Speaker 1 I mean, now you know that your mom is
Speaker 1
got your back. She's not a real one.
Yeah. She actually does love you.
Yeah. Can you imagine? No, that's so fucking.
I mean, my mother would be like, I called the police. Call the police.
Speaker 1
Go downstairs, comb your hair. I feel like my mom would hide evidence for me.
She would. Yeah.
All right. This is my neighbor.
I'm not going to read you the rest.
Speaker 1 I don't want to get roasted for a shitty intro, so I'll begin with a simple, hi. Stupid.
Speaker 1 God, what are you even doing? I've been listening to you guys since 2020, and I've wished I had something to write in about, completely forgetting about the one story that is my entire personality.
Speaker 1 Other than the fact that the building John Wayne Gacy was interviewed in by police is now the office of my best friend's corporate job and is a town over from where we grew up.
Speaker 1
That is some deep trivia. Yeah, totally.
Okay, anyway, I grew up in the northwest suburbs of Chicago, right behind the city courthouse.
Speaker 1
Our block had about 15 kids living there, including my three siblings and I. And this was the late 90s, early 2000s.
So there were always kids outside when it was nice.
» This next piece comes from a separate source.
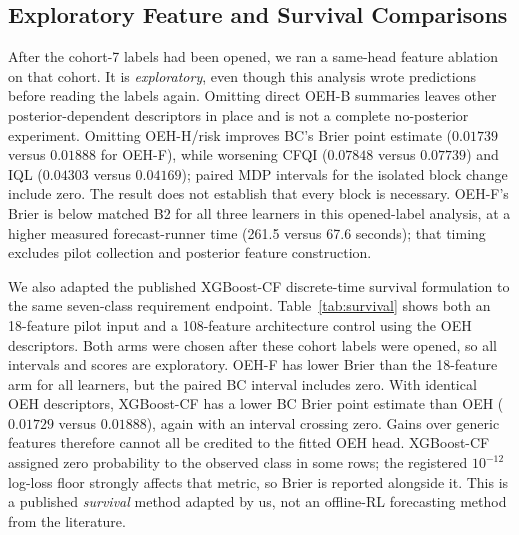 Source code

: \subsection{Exploratory Feature and Survival Comparisons}
\label{sec:exploratory-comparisons}
After the cohort-7 labels had been opened, we ran a same-head feature ablation on that cohort. It is \emph{exploratory}, even though this analysis wrote predictions before reading the labels again. Omitting direct OEH-B summaries leaves other posterior-dependent descriptors in place and is not a complete no-posterior experiment. Omitting OEH-H/risk improves BC's Brier point estimate ($0.01739$ versus $0.01888$ for OEH-F), while worsening CFQI ($0.07848$ versus $0.07739$) and IQL ($0.04303$ versus $0.04169$); paired MDP intervals for the isolated block change include zero. The result does not establish that every block is necessary. OEH-F's Brier is below matched B2 for all three learners in this opened-label analysis, at a higher measured forecast-runner time (261.5 versus 67.6 seconds); that timing excludes pilot collection and posterior feature construction.

We also adapted the published XGBoost-CF discrete-time survival formulation \cite{kim2026survival} to the same seven-class requirement endpoint. Table~\ref{tab:survival} shows both an 18-feature pilot input and a 108-feature architecture control using the OEH descriptors. Both arms were chosen after these cohort labels were opened, so all intervals and scores are exploratory. OEH-F has lower Brier than the 18-feature arm for all learners, but the paired BC interval includes zero. With identical OEH descriptors, XGBoost-CF has a lower BC Brier point estimate than OEH ($0.01729$ versus $0.01888$), again with an interval crossing zero. Gains over generic features therefore cannot all be credited to the fitted OEH head. XGBoost-CF assigned zero probability to the observed class in some rows; the registered $10^{-12}$ log-loss floor strongly affects that metric, so Brier is reported alongside it. This is a published \emph{survival} method adapted by us, not an offline-RL forecasting method from the literature.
Speaker 1 Well, one day when I was maybe seven or eight, we had a new neighbor move in next door to us named Jeff, not his real name.
Speaker 1
Jeff was a single adult man who at the time seemed to be about 40, but I was also seven, so I didn't know. No, no, he was about 28.
Yeah, exactly.
Speaker 1 We received a knock on our front door one day after he moved in, and being the nosy child I was, I went to the door with my mom to see who it was.
Speaker 1
I loved meeting people, so I was excited to see a new face. Hey, hi, I'm seven.
Well, Jeff introduced himself and began to inform us that as part of Megan's law, and it says, yes, you read that right,
Speaker 1 he had to go door-to-door and let all the parents know that he was, in fact, a registered sex offender. Holy shit.
Speaker 1
I feel like that should probably happen more than it does in Los Angeles. Right.
I mean, the door-to-door part, well, it reminds me of the Big Labs. Of course.
It's like, of course. God damn.
Speaker 1 He's a pedarast. Peterast.
Speaker 1 Now, when we were told the story by him and our parents, he told us he was watching regular old porn and his nephew walked in and saw it. told his mom, Jeff's sister, who then reported him.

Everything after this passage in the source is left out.